Long Day’s Journey Into Night (2018) REVIEW | Around The World in 14 Films Fest

"Watching the film – especially the first half – I was in a constant state of bewilderment, yet crucially, I was never bored."

Journey Into Night Bi Gan
Journey Into Night Bi Gan
Release Date
May 15, 2018
Director
Bi Gan

Ever fallen asleep during a film and had the sensation that your dream is melding with the story? Long Day’s Journey Into Night works like that, merging fantasy and reality to hypnotic effect. Peering behind the inner workings of the subconscious, it’s a daring and fascinating film that eschews final meaning in favour of evocative gesture. Playing like a uniquely woozy mixture of In The Mood For Love, Vertigo and Stalker, with a little bit of film noir thrown in for good measure, it asserts Bi Gan as a force to be reckoned with in the slow cinema movement.
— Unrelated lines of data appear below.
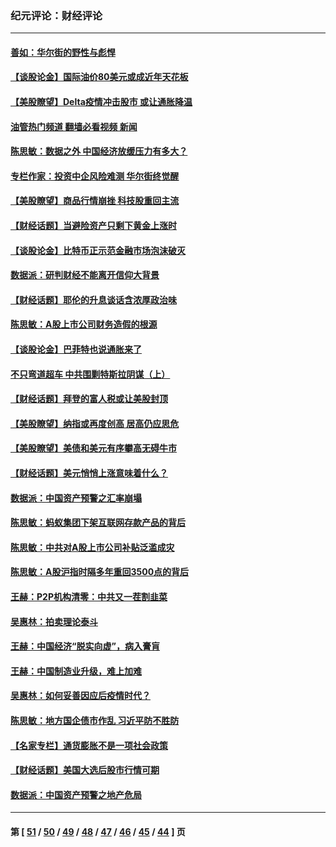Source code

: ### 纪元评论：财经评论
---
#### [善如：华尔街的野性与彪悍](../../pages/nsc1026/n13112664.md?07270330) 
#### [【谈股论金】国际油价80美元或成近年天花板](../../pages/nsc1026/n13108524.md?07270330) 
#### [【美股瞭望】Delta疫情冲击股市 或让通胀降温](../../pages/nsc1026/n13100297.md?07270330) 
#### [油管热门频道 翻墙必看视频 新闻](ok?07270330)
#### [陈思敏：数据之外 中国经济放缓压力有多大？](../../pages/nsc1026/n13085576.md?07270330) 
#### [专栏作家：投资中企风险难测 华尔街终觉醒](../../pages/nsc1026/n13079366.md?07270330) 
#### [【美股瞭望】商品行情崩挫 科技股重回主流](../../pages/nsc1026/n13029798.md?07270330) 
#### [【财经话题】当避险资产只剩下黄金上涨时](../../pages/nsc1026/n12975626.md?07270330) 
#### [【谈股论金】比特币正示范金融市场泡沫破灭](../../pages/nsc1026/n12961769.md?07270330) 
#### [数据派：研判财经不能离开信仰大背景](../../pages/nsc1026/n12932684.md?07270330) 
#### [【财经话题】耶伦的升息谈话含浓厚政治味](../../pages/nsc1026/n12927299.md?07270330) 
#### [陈思敏：A股上市公司财务造假的根源](../../pages/nsc1026/n11229323.md?07270330) 
#### [【谈股论金】巴菲特也说通胀来了](../../pages/nsc1026/n12922463.md?07270330) 
#### [不只弯道超车 中共围剿特斯拉阴谋（上）](../../pages/nsc1026/n12919595.md?07270330) 
#### [【财经话题】拜登的富人税或让美股封顶](../../pages/nsc1026/n12899125.md?07270330) 
#### [【美股瞭望】纳指或再度创高 居高仍应思危](../../pages/nsc1026/n12878350.md?07270330) 
#### [【美股瞭望】美债和美元有序攀高无碍牛市](../../pages/nsc1026/n12844459.md?07270330) 
#### [【财经话题】美元悄悄上涨意味着什么？](../../pages/nsc1026/n12798222.md?07270330) 
#### [数据派：中国资产预警之汇率崩塌](../../pages/nsc1026/n12774242.md?07270330) 
#### [陈思敏：蚂蚁集团下架互联网存款产品的背后](../../pages/nsc1026/n12719862.md?07270330) 
#### [陈思敏：中共对A股上市公司补贴泛滥成灾](../../pages/nsc1026/n12713263.md?07270330) 
#### [陈思敏：A股沪指时隔多年重回3500点的背后](../../pages/nsc1026/n12675538.md?07270330) 
#### [王赫：P2P机构清零：中共又一茬割韭菜](../../pages/nsc1026/n12614544.md?07270330) 
#### [吴惠林：拍卖理论泰斗](../../pages/nsc1026/n12591360.md?07270330) 
#### [王赫：中国经济“脱实向虚”，病入膏肓](../../pages/nsc1026/n12564946.md?07270330) 
#### [王赫：中国制造业升级，难上加难](../../pages/nsc1026/n12559461.md?07270330) 
#### [吴惠林：如何妥善因应后疫情时代？](../../pages/nsc1026/n12553885.md?07270330) 
#### [陈思敏：地方国企债市作乱 习近平防不胜防](../../pages/nsc1026/n12553384.md?07270330) 
#### [【名家专栏】通货膨胀不是一项社会政策](../../pages/nsc1026/n12528711.md?07270330) 
#### [【财经话题】美国大选后股市行情可期](../../pages/nsc1026/n12514949.md?07270330) 
#### [数据派：中国资产预警之地产危局](../../pages/nsc1026/n12490884.md?07270330) 

---
#### 第 [ [51](./51.md?07270330) / [50](./50.md?07270330) / [49](./49.md?07270330) / [48](./48.md?07270330) / [47](./47.md?07270330) / [46](./46.md?07270330) / [45](./45.md?07270330) / [44](./44.md?07270330) ] 页
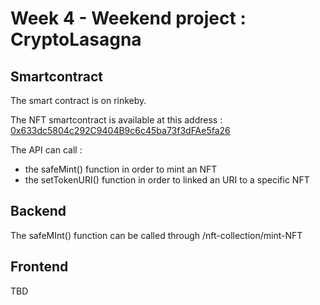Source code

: # Week 4 - Weekend project : CryptoLasagna
## Smartcontract

The smart contract is on rinkeby.

The NFT smartcontract is available at this address : [0x633dc5804c292C9404B9c6c45ba73f3dFAe5fa26](https://rinkeby.etherscan.io/address/0x633dc5804c292C9404B9c6c45ba73f3dFAe5fa26)

The API can call :
* the safeMint() function in order to mint an NFT
* the setTokenURI() function in order to linked an URI to a specific NFT

## Backend

The safeMInt() function can be called through /nft-collection/mint-NFT

## Frontend

TBD
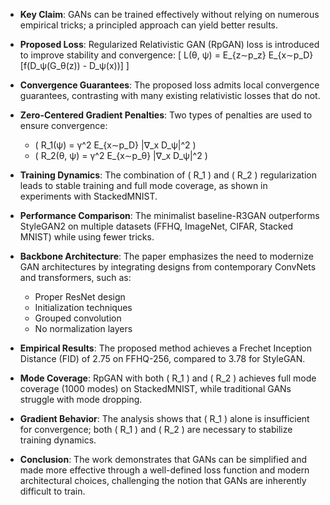 - **Key Claim**: GANs can be trained effectively without relying on numerous empirical tricks; a principled approach can yield better results.
  
- **Proposed Loss**: Regularized Relativistic GAN (RpGAN) loss is introduced to improve stability and convergence:
  \[
  L(θ, ψ) = E_{z∼p_z} E_{x∼p_D} [f(D_ψ(G_θ(z)) - D_ψ(x))]
  \]

- **Convergence Guarantees**: The proposed loss admits local convergence guarantees, contrasting with many existing relativistic losses that do not.

- **Zero-Centered Gradient Penalties**: Two types of penalties are used to ensure convergence:
  - \( R_1(ψ) = γ^2 E_{x∼p_D} \|∇_x D_ψ\|^2 \)
  - \( R_2(θ, ψ) = γ^2 E_{x∼p_θ} \|∇_x D_ψ\|^2 \)

- **Training Dynamics**: The combination of \( R_1 \) and \( R_2 \) regularization leads to stable training and full mode coverage, as shown in experiments with StackedMNIST.

- **Performance Comparison**: The minimalist baseline-R3GAN outperforms StyleGAN2 on multiple datasets (FFHQ, ImageNet, CIFAR, Stacked MNIST) while using fewer tricks.

- **Backbone Architecture**: The paper emphasizes the need to modernize GAN architectures by integrating designs from contemporary ConvNets and transformers, such as:
  - Proper ResNet design
  - Initialization techniques
  - Grouped convolution
  - No normalization layers

- **Empirical Results**: The proposed method achieves a Frechet Inception Distance (FID) of 2.75 on FFHQ-256, compared to 3.78 for StyleGAN.

- **Mode Coverage**: RpGAN with both \( R_1 \) and \( R_2 \) achieves full mode coverage (1000 modes) on StackedMNIST, while traditional GANs struggle with mode dropping.

- **Gradient Behavior**: The analysis shows that \( R_1 \) alone is insufficient for convergence; both \( R_1 \) and \( R_2 \) are necessary to stabilize training dynamics.

- **Conclusion**: The work demonstrates that GANs can be simplified and made more effective through a well-defined loss function and modern architectural choices, challenging the notion that GANs are inherently difficult to train.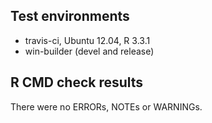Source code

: ## Test environments
* travis-ci, Ubuntu 12.04, R 3.3.1
* win-builder (devel and release)

## R CMD check results
There were no ERRORs, NOTEs or WARNINGs.
  
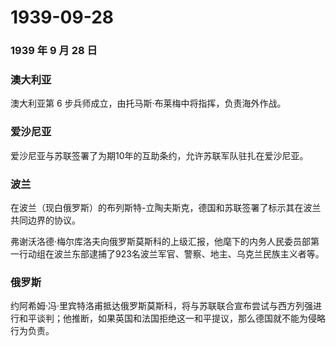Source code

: # 1939-09-28

### 1939 年 9 月 28 日

### 澳大利亚

澳大利亚第 6 步兵师成立，由托马斯·布莱梅中将指挥，负责海外作战。

### 爱沙尼亚

爱沙尼亚与苏联签署了为期10年的互助条约，允许苏联军队驻扎在爱沙尼亚。

### 波兰

在波兰（现白俄罗斯）的布列斯特-立陶夫斯克，德国和苏联签署了标示其在波兰共同边界的协议。

弗谢沃洛德·梅尔库洛夫向俄罗斯莫斯科的上级汇报，他麾下的内务人民委员部第一行动组在波兰东部逮捕了923名波兰军官、警察、地主、乌克兰民族主义者等。

### 俄罗斯

约阿希姆·冯·里宾特洛甫抵达俄罗斯莫斯科，将与苏联联合宣布尝试与西方列强进行和平谈判；他推断，如果英国和法国拒绝这一和平提议，那么德国就不能为侵略行为负责。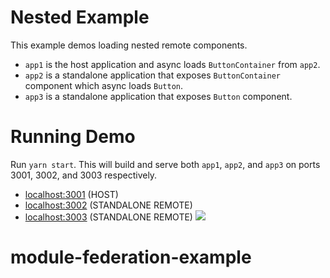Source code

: # Nested Example

This example demos loading nested remote components.

- `app1` is the host application and async loads `ButtonContainer` from `app2`.
- `app2` is a standalone application that exposes `ButtonContainer` component which async loads `Button`.
- `app3` is a standalone application that exposes `Button` component.

# Running Demo

Run `yarn start`. This will build and serve both `app1`, `app2`, and `app3` on ports 3001, 3002, and 3003 respectively.

- [localhost:3001](http://localhost:3001/) (HOST)
- [localhost:3002](http://localhost:3002/) (STANDALONE REMOTE)
- [localhost:3003](http://localhost:3003/) (STANDALONE REMOTE)
  <img src="https://ssl.google-analytics.com/collect?v=1&t=event&ec=email&ea=open&t=event&tid=UA-120967034-1&z=1589682154&cid=ae045149-9d17-0367-bbb0-11c41d92b411&dt=ModuleFederationExamples&dp=/email/Nested">
# module-federation-example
Our hero is Luo Hongwu (Huang Jue). As slow cinema demands, he wears a heavy overcoat and smokes constantly, at one point lighting a new cigarette with the embers of the last one. He has returned to his hometown of Kaili to find a woman he once loved, who goes by the name of Wan Qiwen (Tang Wei). His search in the present is blended with their dalliances in the past. Draped in a dark green dress that evokes Hitchcock’s Vertigo, the beautiful Qiwen is a classic film noir enigma. Searching for her in empty rooms and neon-streaked streets, and talking to older people who he thinks may have a connection with her, Luo is a haunted man, only able to live in the past. Will he find his woman or is this merely a fruitless quest?

The most commendable part of the movie is the structure, its latter half an astounding 55 minute 3D tracking-shot. Seventy five minutes in, Luo goes into a cinema, and puts on his 3D glasses, instructing the audience to follow suit. He instantly falls asleep and we enter a remarkable movie-within-the-movie that really has to be seen to be believed.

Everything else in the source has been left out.